2 Aralık 2008 Salı

Kağıtsız Kalemsiz Algı Sorunu

Günün birinde, ki yakın bir gün dönümüdür, hayat durduğum noktadan çok daha başka görünmeye başladı. Sağlam iki seçenek; ya başka bir yerdeydim ya da yerküre kayıyordu. Her ikisinde de açık olan sonuç; koordinatlar değişmişti...Kırmızı sabah...Gökyüzü turuncu...Köklerine bu kadar tutunan insanlar mercekleri değiştiğinde gördüklerini mi reddederler gözlerini mi? Hiç birimiz aslında sahip olduklarımızı sorgulayacak cesarete sahip değiliz, hiç birimiz duyularımızı sınava tabi tutmuyoruz, yoklamaya almıyoruz,sorguya çekmiyoruz. Ekşi neden ekşidir? Yeşil kimin için yeşil kırmızı kimin için kırmızıdır? Ilık dediğimizde hepimiz tenimizde edindiğimiz tecrübeyi eşit mi algılarız? Çok eskilerden bir ses yankılanıyor sanki duymuşum gibi, söyleyenin nefesini kulağımda hisseder gibi... "Her şeyin ölçüsü insandır!" Ya ölçüsüzsem?İnsanlığımdan da şüphe edebilir miyim?

Zaman elimize işaretler tutuşturuyor, kullanmayı bilmeden yerleştiriyoruz alakasız yerlere milat koyup çoğu zaman kendimizi oyalıyoruz, ya da fazla önemseyip o milatlarla aklımızı bozuyoruz...Oysa ki koyduğumuz gibi kaldırabilir hatta hepsini zamanı avlamak için kullanabiliriz,neticede 70 milyon yıllık maymun soyuna fark atıp ilk aleti biz yapmadık mı? Evet kolay olmadı, çok uzun yıllar sadece yonttuk,sabırla...Yine yontabiliriz takıntılarımızı...Yılları unutabiliriz günleri saymayız...Yaşımız kaç olmuş,günlerden neymiş...Saçmalamaya başladım biliyorum! Tuzu kuru insanların eylemleri olabilir ancak bunlar. Oysa hepimiz bir iş istiyoruz, düzene para uğruna satıyoruz özgürlüğümüzü...Reddettiklerimize sarılıyoruz, takım elbiselere sıkıştırıyoruz kafe projesi için yanıp tutuşan bedenlerimizi...Herkes gibi şablonlara aşık oluyoruz,şablonları iyi belleyip herkes gibi sevişiyoruz. En acı olanı da bu sanırım...Ritmik olarak incelendiğinde hepimizin aynı olması acı! Sözüm ona hepimiz farklıyız! Bu aralar en çok kafamı kurcalayan herkesin belli formatta yaşıyor olması,programlanmışız gibi...

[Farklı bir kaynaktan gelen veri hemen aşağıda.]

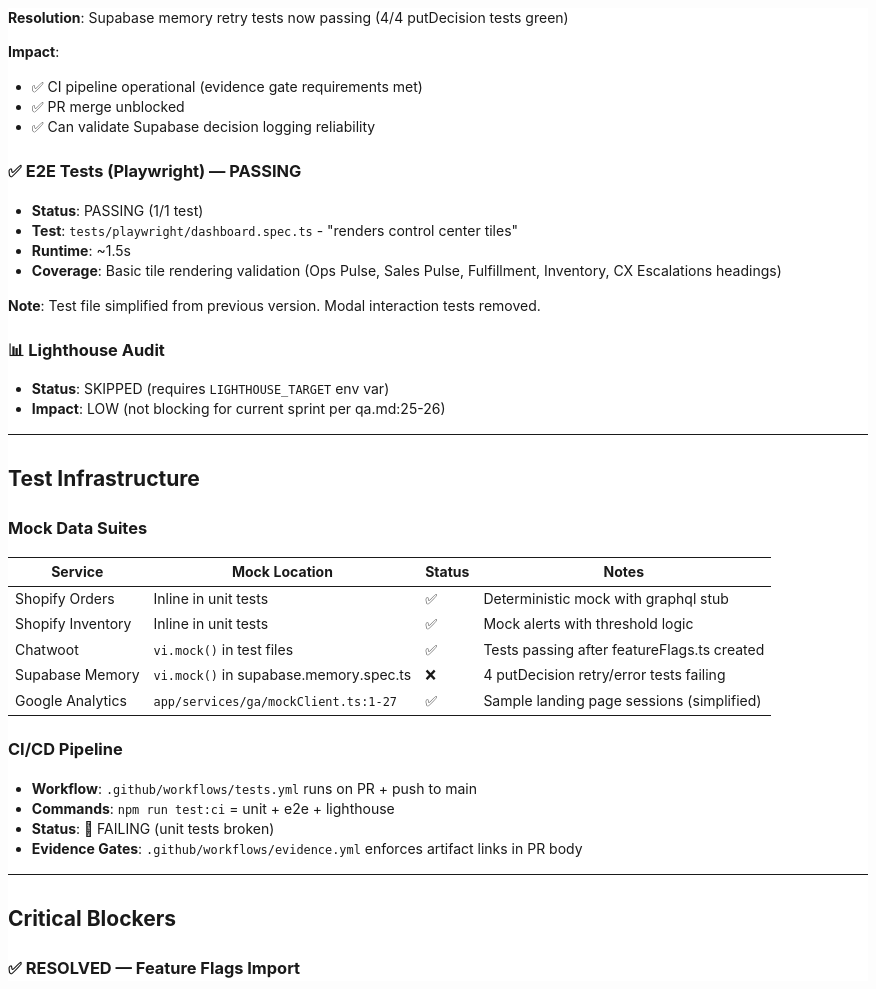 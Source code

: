 **Resolution**: Supabase memory retry tests now passing (4/4 putDecision tests green)

**Impact**:

- ✅ CI pipeline operational (evidence gate requirements met)
- ✅ PR merge unblocked
- ✅ Can validate Supabase decision logging reliability

### ✅ E2E Tests (Playwright) — PASSING

- **Status**: PASSING (1/1 test)
- **Test**: `tests/playwright/dashboard.spec.ts` - "renders control center tiles"
- **Runtime**: ~1.5s
- **Coverage**: Basic tile rendering validation (Ops Pulse, Sales Pulse, Fulfillment, Inventory, CX Escalations headings)

**Note**: Test file simplified from previous version. Modal interaction tests removed.

### 📊 Lighthouse Audit

- **Status**: SKIPPED (requires `LIGHTHOUSE_TARGET` env var)
- **Impact**: LOW (not blocking for current sprint per qa.md:25-26)

---

## Test Infrastructure

### Mock Data Suites

| Service           | Mock Location                          | Status | Notes                                       |
| ----------------- | -------------------------------------- | ------ | ------------------------------------------- |
| Shopify Orders    | Inline in unit tests                   | ✅     | Deterministic mock with graphql stub        |
| Shopify Inventory | Inline in unit tests                   | ✅     | Mock alerts with threshold logic            |
| Chatwoot          | `vi.mock()` in test files              | ✅     | Tests passing after featureFlags.ts created |
| Supabase Memory   | `vi.mock()` in supabase.memory.spec.ts | ❌     | 4 putDecision retry/error tests failing     |
| Google Analytics  | `app/services/ga/mockClient.ts:1-27`   | ✅     | Sample landing page sessions (simplified)   |

### CI/CD Pipeline

- **Workflow**: `.github/workflows/tests.yml` runs on PR + push to main
- **Commands**: `npm run test:ci` = unit + e2e + lighthouse
- **Status**: 🔴 FAILING (unit tests broken)
- **Evidence Gates**: `.github/workflows/evidence.yml` enforces artifact links in PR body

---

## Critical Blockers

### ✅ RESOLVED — Feature Flags Import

Film festivalinde koşar adım hatta kaçarak çıktığım, değerini düşündükçe insanları izledikçe anladığım ve yönetmene hayran olduğum bir film geldi aklıma! Film cılk şlap sesleriyle birlikte korkunç,mide bulandırıcı bir öpüşme sahnesiyle başlar.Kahramanımız öpüşen çifte boş gözlerle bakar,sonra gelen metronun önüne kendini atar...Sonra başa döneriz, kahramanımız bir otobüsle yolculuk yapmaktadır, yeni bir yere nakil giden bir öğrenci gibi...Yaşadığı hayata çok benzer bir yerdir aslında, bir iş verirler ve hatta bir eş...Tek sorun hisler yoktur,tatlar,duygular...Sarhoş bile olunamaz,içilir,sadece içilir...Sevişmekse sportif bir eylemdir! Filmi bir kenara bıraktığımda ki mesajda yaşadığımız yerin kıymeti vurgulanmaktadır, burda yığınla insanın sportif eylemi tartışmasız bellidir! Sonuç korkutucu,filme gidiyor aklım yine...Ya burdan daha kötü bir yere gidersek? O zaman kendimi ele vereyim, sorun yaratan kesinlikle ben olurum!